The ETC Group releases nervous commentary on nanotechnology in somewhat the same way Microsoft publishes software: Each version is compatible with what was said before but adds new features.
The latest effort by ETC -- which pronounces its name "et cetera" -- is an 80-page illustrated manifesto called "The Big Down," its most elaborate effort yet to generate alarm among the global network of social, labor and environmental groups.
PHOTO: NY TIMES
Nanotechnology refers to the manipulation of matter at the scale of atoms and molecules to create novel forms of common materials, like carbon molecules arranged in nanotubes, which are 100 times as strong as steel but much lighter. Proponents describe a future in which nanotechnology will lead to other wonders, like minute diagnostic systems to detect cancers when they are no more than a few cells in size, or data-storage systems that could contain the Library of Congress in a device the size of a sugar cube.

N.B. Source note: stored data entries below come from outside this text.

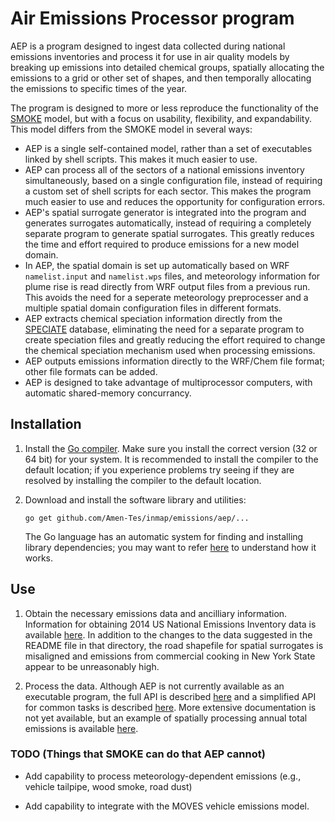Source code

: # **A**ir **E**missions **P**rocessor program

AEP is a program designed to ingest data collected during national emissions inventories and process it for use in air quality models by breaking up emissions into detailed chemical groups, spatially allocating the emissions to a grid or other set of shapes, and then temporally allocating the emissions to specific times of the year.

The program is designed to more or less reproduce the functionality of the [SMOKE](http://www.cmascenter.org/smoke/) model, but with a focus on usability, flexibility, and expandability. This model differs from the SMOKE model in several ways:

- AEP is a single self-contained model, rather than a set of executables linked by shell scripts. This makes it much easier to use.
- AEP can process all of the sectors of a national emissions inventory simultaneously, based on a single configuration file, instead of requiring a custom set of shell scripts for each sector. This makes the program much easier to use and reduces the opportunity for configuration errors.
- AEP's spatial surrogate generator is integrated into the program and generates surrogates automatically, instead of requiring a completely separate program to generate spatial surrogates. This greatly reduces the time and effort required to produce emissions for a new model domain.
- In AEP, the spatial domain is set up automatically based on WRF `namelist.input` and `namelist.wps` files, and meteorology information for plume rise is read directly from WRF output files from a previous run. This avoids the need for a seperate meteorology preprocesser and a multiple spatial domain configuration files in different formats.
- AEP extracts chemical speciation information directly from the [SPECIATE](http://www.epa.gov/ttnchie1/software/speciate/) database, eliminating the need for a separate program to create speciation files and greatly reducing the effort required to change the chemical speciation mechanism used when processing emissions.
- AEP outputs emissions information directly to the WRF/Chem file format; other file formats can be added.
- AEP is designed to take advantage of multiprocessor computers, with automatic shared-memory concurrancy.

## Installation

1.  Install the [Go compiler](http://golang.org/doc/install). Make sure you install the correct version (32 or 64 bit) for your system. It is recommended to install the compiler to the default location; if you experience problems try seeing if they are resolved by installing the compiler to the default location.

2.  Download and install the software library and utilities:

        go get github.com/Amen-Tes/inmap/emissions/aep/...

    The Go language has an automatic system for finding and installing library dependencies; you may want to refer [here](http://golang.org/doc/code.html) to understand how it works.

## Use

1. Obtain the necessary emissions data and ancilliary information. Information for obtaining 2014 US National Emissions Inventory data is available [here](data/nei2014). In addition to the changes to the data suggested in the README file in that directory, the road shapefile for spatial surrogates is misaligned and emissions from commercial cooking in New York State appear to be unreasonably high.

2. Process the data. Although AEP is not currently available as an executable program, the full API is described [here](https://godoc.org/github.com/Amen-Tes/inmap/emissions/aep) and a simplified API for common tasks is described [here](https://godoc.org/github.com/ctessum/spatialmodel/inmap/emissions/aeputil). More extensive documentation is not yet available, but an example of spatially processing annual total emissions is available [here](aeputil/scale_test.go).

### TODO (Things that SMOKE can do that AEP cannot)

- Add capability to process meteorology-dependent emissions (e.g., vehicle tailpipe, wood smoke, road dust)

- Add capability to integrate with the MOVES vehicle emissions model.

But The Big Down warns of the risks of allowing big business to pursue and promote technologies whose health and environmental consequences may not be fully understood.
The rhetoric is hardly dispassionate.
"Today," it warns, "mighty Goliath [industrial corporations] has learned his lesson and is exploiting the power of small to become mightier still, while little David [society] cannot even see his opponent."

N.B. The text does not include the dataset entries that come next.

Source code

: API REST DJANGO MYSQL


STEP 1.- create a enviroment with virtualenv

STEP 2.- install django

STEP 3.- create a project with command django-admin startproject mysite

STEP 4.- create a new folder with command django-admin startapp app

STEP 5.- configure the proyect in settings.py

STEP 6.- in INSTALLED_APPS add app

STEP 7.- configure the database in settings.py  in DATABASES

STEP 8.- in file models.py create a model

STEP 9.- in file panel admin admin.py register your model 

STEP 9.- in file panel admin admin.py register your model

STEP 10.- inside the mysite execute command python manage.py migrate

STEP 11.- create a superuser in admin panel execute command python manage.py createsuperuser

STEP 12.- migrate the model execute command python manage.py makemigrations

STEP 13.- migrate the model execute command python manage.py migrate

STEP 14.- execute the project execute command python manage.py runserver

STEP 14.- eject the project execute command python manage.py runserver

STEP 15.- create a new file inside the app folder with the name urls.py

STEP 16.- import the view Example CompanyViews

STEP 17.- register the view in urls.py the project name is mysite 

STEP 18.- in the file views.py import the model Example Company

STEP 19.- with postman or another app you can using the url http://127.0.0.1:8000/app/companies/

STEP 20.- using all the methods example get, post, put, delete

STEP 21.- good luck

That might all seem like ignorable fringe-group ranting if ETC and its executive director, Pat Roy Mooney, did not already have a reputation for successfully stirring things up. During the 1990s, they faced down Monsanto and other chemical giants in a public debate over the ethics of creating genetically modified plants whose seeds were sterile.
And like the manifesto, Mooney is more often cautiously earnest than shrill.

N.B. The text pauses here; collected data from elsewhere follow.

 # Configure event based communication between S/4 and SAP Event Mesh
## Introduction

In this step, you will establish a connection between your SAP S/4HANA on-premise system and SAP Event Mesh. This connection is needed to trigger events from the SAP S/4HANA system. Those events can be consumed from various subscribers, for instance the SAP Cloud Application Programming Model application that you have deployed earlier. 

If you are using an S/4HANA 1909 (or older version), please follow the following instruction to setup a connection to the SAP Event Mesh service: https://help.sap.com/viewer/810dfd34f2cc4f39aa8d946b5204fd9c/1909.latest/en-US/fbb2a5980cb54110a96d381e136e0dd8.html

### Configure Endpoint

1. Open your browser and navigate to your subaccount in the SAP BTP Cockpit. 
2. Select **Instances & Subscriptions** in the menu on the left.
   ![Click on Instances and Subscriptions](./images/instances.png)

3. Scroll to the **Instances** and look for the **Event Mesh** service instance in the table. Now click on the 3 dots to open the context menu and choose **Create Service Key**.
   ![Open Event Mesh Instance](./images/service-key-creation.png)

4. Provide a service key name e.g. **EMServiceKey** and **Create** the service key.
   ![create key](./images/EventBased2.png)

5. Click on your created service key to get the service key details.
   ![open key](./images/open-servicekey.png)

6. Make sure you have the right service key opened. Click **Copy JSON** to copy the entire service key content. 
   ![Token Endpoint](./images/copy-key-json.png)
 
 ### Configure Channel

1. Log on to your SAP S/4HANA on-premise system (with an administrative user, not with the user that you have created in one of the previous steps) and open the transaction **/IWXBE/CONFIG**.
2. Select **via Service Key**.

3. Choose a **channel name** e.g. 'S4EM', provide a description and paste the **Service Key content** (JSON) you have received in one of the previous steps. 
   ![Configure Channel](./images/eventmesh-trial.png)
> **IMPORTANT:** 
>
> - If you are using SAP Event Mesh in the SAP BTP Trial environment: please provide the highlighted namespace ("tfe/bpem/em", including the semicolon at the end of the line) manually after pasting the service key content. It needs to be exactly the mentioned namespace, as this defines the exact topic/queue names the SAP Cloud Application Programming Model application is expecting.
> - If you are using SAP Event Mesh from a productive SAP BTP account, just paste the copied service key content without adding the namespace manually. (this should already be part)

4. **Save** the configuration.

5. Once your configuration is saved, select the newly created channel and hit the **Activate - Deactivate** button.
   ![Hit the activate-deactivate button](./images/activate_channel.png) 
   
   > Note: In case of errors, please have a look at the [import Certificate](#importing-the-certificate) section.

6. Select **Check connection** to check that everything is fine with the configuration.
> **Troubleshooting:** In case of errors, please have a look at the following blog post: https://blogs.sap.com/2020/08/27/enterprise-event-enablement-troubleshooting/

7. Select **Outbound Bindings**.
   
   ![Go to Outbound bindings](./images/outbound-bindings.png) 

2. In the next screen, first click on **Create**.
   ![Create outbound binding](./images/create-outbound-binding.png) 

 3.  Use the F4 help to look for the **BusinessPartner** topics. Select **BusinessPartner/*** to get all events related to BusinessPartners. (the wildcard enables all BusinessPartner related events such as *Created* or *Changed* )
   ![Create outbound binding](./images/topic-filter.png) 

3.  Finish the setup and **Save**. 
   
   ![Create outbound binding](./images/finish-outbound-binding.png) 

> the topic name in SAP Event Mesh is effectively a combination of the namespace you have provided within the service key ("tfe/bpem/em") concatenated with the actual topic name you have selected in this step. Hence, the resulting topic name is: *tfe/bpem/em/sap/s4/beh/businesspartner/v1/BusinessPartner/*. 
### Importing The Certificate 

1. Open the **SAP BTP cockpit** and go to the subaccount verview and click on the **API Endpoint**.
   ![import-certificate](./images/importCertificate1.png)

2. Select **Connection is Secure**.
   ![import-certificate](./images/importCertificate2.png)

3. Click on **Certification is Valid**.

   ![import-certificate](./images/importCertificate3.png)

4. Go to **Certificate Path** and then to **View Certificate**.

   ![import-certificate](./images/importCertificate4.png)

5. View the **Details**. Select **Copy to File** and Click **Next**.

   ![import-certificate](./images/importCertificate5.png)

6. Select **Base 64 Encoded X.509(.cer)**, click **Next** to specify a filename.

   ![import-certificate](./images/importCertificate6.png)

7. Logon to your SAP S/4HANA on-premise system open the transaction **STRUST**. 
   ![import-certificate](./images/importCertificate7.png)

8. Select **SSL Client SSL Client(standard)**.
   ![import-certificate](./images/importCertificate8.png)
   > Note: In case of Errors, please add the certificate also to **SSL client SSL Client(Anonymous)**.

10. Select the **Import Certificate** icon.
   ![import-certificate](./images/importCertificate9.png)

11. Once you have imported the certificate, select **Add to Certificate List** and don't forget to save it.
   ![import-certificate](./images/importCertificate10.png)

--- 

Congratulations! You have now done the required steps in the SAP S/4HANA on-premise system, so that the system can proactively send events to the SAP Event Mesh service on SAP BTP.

"We are not assuming this is an evil, awful technology," Mooney said recently. "I suspect quite a bit can be done that's useful." The danger, he said, is that governments and public interest groups do not have enough control over assessing risks and setting priorities.
Mooney began distributing the report 10 days ago in Porto Alegre, Brazil, at the World Social Forum, a gathering held annually to coincide with the far more well-heeled World Economic Summit in Davos, Switzerland. It is also posted on ETC's Web site (www.etcgroup.org).
ETC consists of just seven employees in Winnipeg, Manitoba, its headquarters, and in Carrboro, North Carolina; Mexico City; and Oxford, England. Its annual budget is roughly US$525,000, most of it raised from donors, like the Rockefeller Foundation, that have long been involved with the needs of developing countries.
Mooney, 55, who has been legally blind since the age of 12, is a native of the prairies near Winnipeg. He cheerfully admits that he dropped out of high school shortly before he would have been kicked out for ignoring his studies.
His resume includes working as a consultant for the UN Food and Agriculture Organization as a young man and subsequent involvement in a wide range of development projects in Asia, Africa and Latin America. But he has no credentials as a researcher in nanotechnology, a field that takes its name from the word nanometer -- one-billionth of a meter.
In a recent telephone interview, Mihail C. Roco, the head of the US government's National Nanotechnology Initiative, dismissed ETC as "nonscientific" and "a group that fights against technology." In fact, though, Mooney agrees completely with authorities like Roco that nanotechnology is the next big thing.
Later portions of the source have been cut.